[Aim of the task]
Every line of the data below must be output exactly, with images left out.

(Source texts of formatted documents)

####

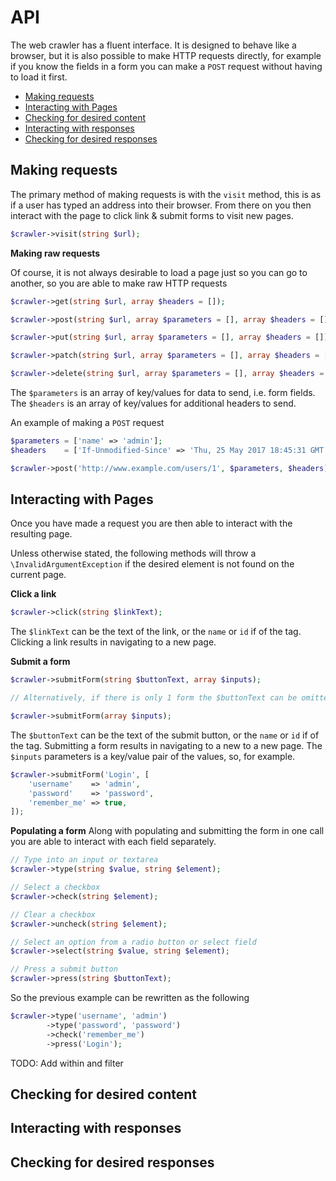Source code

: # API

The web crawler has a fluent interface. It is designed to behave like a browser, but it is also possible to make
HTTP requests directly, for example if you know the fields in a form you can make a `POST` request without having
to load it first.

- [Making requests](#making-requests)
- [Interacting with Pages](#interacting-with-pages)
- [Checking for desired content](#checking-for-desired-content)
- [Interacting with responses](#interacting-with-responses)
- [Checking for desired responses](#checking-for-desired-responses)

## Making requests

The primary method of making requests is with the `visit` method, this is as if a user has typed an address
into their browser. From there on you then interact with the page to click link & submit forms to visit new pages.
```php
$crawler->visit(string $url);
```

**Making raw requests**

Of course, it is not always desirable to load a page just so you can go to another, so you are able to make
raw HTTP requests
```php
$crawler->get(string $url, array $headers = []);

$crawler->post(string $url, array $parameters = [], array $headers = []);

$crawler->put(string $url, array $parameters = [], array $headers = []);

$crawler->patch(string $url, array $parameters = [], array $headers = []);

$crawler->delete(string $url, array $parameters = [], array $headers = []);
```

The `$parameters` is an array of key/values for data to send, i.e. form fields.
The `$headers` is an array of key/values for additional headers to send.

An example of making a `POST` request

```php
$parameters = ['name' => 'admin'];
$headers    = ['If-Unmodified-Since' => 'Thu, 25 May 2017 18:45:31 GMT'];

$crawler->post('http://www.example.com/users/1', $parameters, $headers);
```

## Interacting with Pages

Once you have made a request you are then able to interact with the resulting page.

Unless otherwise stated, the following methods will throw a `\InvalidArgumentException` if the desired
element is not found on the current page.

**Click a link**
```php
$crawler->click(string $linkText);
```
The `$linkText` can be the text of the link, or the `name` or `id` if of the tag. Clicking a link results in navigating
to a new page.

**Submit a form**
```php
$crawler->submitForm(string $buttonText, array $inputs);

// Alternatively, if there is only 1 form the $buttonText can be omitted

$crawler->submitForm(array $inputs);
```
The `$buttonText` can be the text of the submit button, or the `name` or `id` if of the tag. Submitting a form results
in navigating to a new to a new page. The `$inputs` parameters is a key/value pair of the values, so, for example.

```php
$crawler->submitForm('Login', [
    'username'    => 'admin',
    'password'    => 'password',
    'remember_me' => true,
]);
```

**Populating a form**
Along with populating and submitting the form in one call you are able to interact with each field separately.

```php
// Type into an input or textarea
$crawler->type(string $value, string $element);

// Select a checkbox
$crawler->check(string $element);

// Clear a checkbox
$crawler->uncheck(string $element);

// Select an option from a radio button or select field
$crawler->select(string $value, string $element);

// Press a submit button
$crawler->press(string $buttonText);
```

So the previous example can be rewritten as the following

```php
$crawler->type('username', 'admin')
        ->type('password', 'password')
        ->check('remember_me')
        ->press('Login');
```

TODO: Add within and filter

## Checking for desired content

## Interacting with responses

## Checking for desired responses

####

[Solution for this problem]
Source code

: # API

The web crawler has a fluent interface. It is designed to behave like a browser, but it is also possible to make
HTTP requests directly, for example if you know the fields in a form you can make a `POST` request without having
to load it first.

- [Making requests](#making-requests)
- [Interacting with Pages](#interacting-with-pages)
- [Checking for desired content](#checking-for-desired-content)
- [Interacting with responses](#interacting-with-responses)
- [Checking for desired responses](#checking-for-desired-responses)

## Making requests

The primary method of making requests is with the `visit` method, this is as if a user has typed an address
into their browser. From there on you then interact with the page to click link & submit forms to visit new pages.
```php
$crawler->visit(string $url);
```

**Making raw requests**

Of course, it is not always desirable to load a page just so you can go to another, so you are able to make
raw HTTP requests
```php
$crawler->get(string $url, array $headers = []);

$crawler->post(string $url, array $parameters = [], array $headers = []);

$crawler->put(string $url, array $parameters = [], array $headers = []);

$crawler->patch(string $url, array $parameters = [], array $headers = []);

$crawler->delete(string $url, array $parameters = [], array $headers = []);
```

The `$parameters` is an array of key/values for data to send, i.e. form fields.
The `$headers` is an array of key/values for additional headers to send.

An example of making a `POST` request

```php
$parameters = ['name' => 'admin'];
$headers    = ['If-Unmodified-Since' => 'Thu, 25 May 2017 18:45:31 GMT'];

$crawler->post('http://www.example.com/users/1', $parameters, $headers);
```

## Interacting with Pages

Once you have made a request you are then able to interact with the resulting page.

Unless otherwise stated, the following methods will throw a `\InvalidArgumentException` if the desired
element is not found on the current page.

**Click a link**
```php
$crawler->click(string $linkText);
```
The `$linkText` can be the text of the link, or the `name` or `id` if of the tag. Clicking a link results in navigating
to a new page.

**Submit a form**
```php
$crawler->submitForm(string $buttonText, array $inputs);

// Alternatively, if there is only 1 form the $buttonText can be omitted

$crawler->submitForm(array $inputs);
```
The `$buttonText` can be the text of the submit button, or the `name` or `id` if of the tag. Submitting a form results
in navigating to a new to a new page. The `$inputs` parameters is a key/value pair of the values, so, for example.

```php
$crawler->submitForm('Login', [
    'username'    => 'admin',
    'password'    => 'password',
    'remember_me' => true,
]);
```

**Populating a form**
Along with populating and submitting the form in one call you are able to interact with each field separately.

```php
// Type into an input or textarea
$crawler->type(string $value, string $element);

// Select a checkbox
$crawler->check(string $element);

// Clear a checkbox
$crawler->uncheck(string $element);

// Select an option from a radio button or select field
$crawler->select(string $value, string $element);

// Press a submit button
$crawler->press(string $buttonText);
```

So the previous example can be rewritten as the following

```php
$crawler->type('username', 'admin')
        ->type('password', 'password')
        ->check('remember_me')
        ->press('Login');
```

TODO: Add within and filter

## Checking for desired content

## Interacting with responses

## Checking for desired responses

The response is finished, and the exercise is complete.